In a city that is already booming, it may seem odd for any group to focus on what are described as “economically distressed” communities, but that’s precisely what officials with the Aurora Economic Council are doing with the advent of federal Opportunity Zones.
“We look at it as just one more tool, and perhaps one of the best tools for economic development,” says Yuri Gorlov, the vice-president of the Aurora Economic Development Council.
“These zones are certainly one of the best pieces of last year’s tax legislation,” continues Gorlov, “and we’re just excited to help connect people with the opportunities.”
That connection has seen the council, along with the Colorado Office of Economic Development and International Trade, hosting conferences on the creation of the zones and trying to get the word out on how businesses can use them to their advantage.

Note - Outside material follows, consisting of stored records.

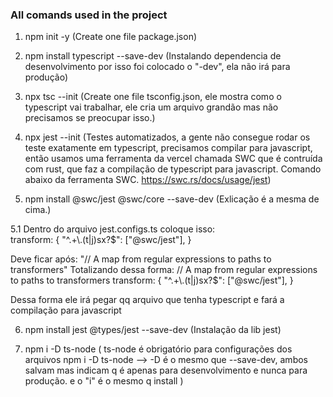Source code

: ### All comands used in the project

1. npm init -y (Create one file package.json)

2. npm install typescript --save-dev (Instalando dependencia de desenvolvimento por isso foi colocado o "-dev", ela não irá para produção)

3. npx tsc --init (Create one file tsconfig.json, ele mostra como o typescript vai trabalhar, ele cria um arquivo grandão mas não precisamos se preocupar isso.)

4. npx jest --init 
(Testes automatizados, a gente não consegue rodar os teste exatamente em typescript, precisamos compilar para javascript, então usamos uma ferramenta da vercel chamada SWC que é contruída com rust, que faz a compilação de typescript para javascript. Comando abaixo da ferramenta SWC.
<https://swc.rs/docs/usage/jest>)

5. npm install @swc/jest @swc/core --save-dev (Exlicação é a mesma de cima.)

5.1 Dentro do arquivo jest.configs.ts coloque isso:   
    transform: {
      "^.+\\.(t|j)sx?$": ["@swc/jest"],
    }

 Deve ficar após: 
 "// A map from regular expressions to paths to transformers" 
 Totalizando dessa forma: 
   // A map from regular expressions to paths to transformers
    transform: {
      "^.+\\.(t|j)sx?$": ["@swc/jest"],
    }  

 Dessa forma ele irá pegar qq arquivo que tenha typescript e fará a compilação para javascript

 6. npm install jest @types/jest --save-dev (Instalação da lib jest)

 7. npm i -D ts-node (
   ts-node é obrigatório para configurações dos arquivos
   npm i -D ts-node --> -D é o mesmo que --save-dev, ambos salvam mas indicam q é apenas para desenvolvimento e nunca para produção. e o "i" é o mesmo q install
   )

“We’re reaching out to developers, investors, small business owners, consulting firms, and large corporations,” continues Gorlov of a plan that was a part of the historic Tax Cuts and Jobs Act passed by Congress in December.
As defined by the Internal Revenue Service, the Opportunity Zones are specifically designed to “spur economic development by providing tax benefits to investors.”
They also target areas of any given state that have lower income averages and higher rates of poverty, and through their use, make Opportunity Funds available for developers who want to invest in those areas, allowing them to defer or reduce capital gains taxes.
In essence, the program incentivizes new development with both a favorable treatment of reinvested capital gains, along with an equally important forgiveness of taxes on those capital gains.
“We now have seven such zones that have been approved in Colorado,” says Gorlov, “so we’re really all set to go.”
Three of the zones are in Aurora.
One borders land along East Colfax Avenue on a stretch of road that is populated with a number of older and smaller businesses and has been lacking in new development since the Great Recession.
“Having an Opportunity Zone for this area is going to prove extremely helpful because it will attract investors who perhaps haven’t been attracted to redevelopment,” says Gorlov.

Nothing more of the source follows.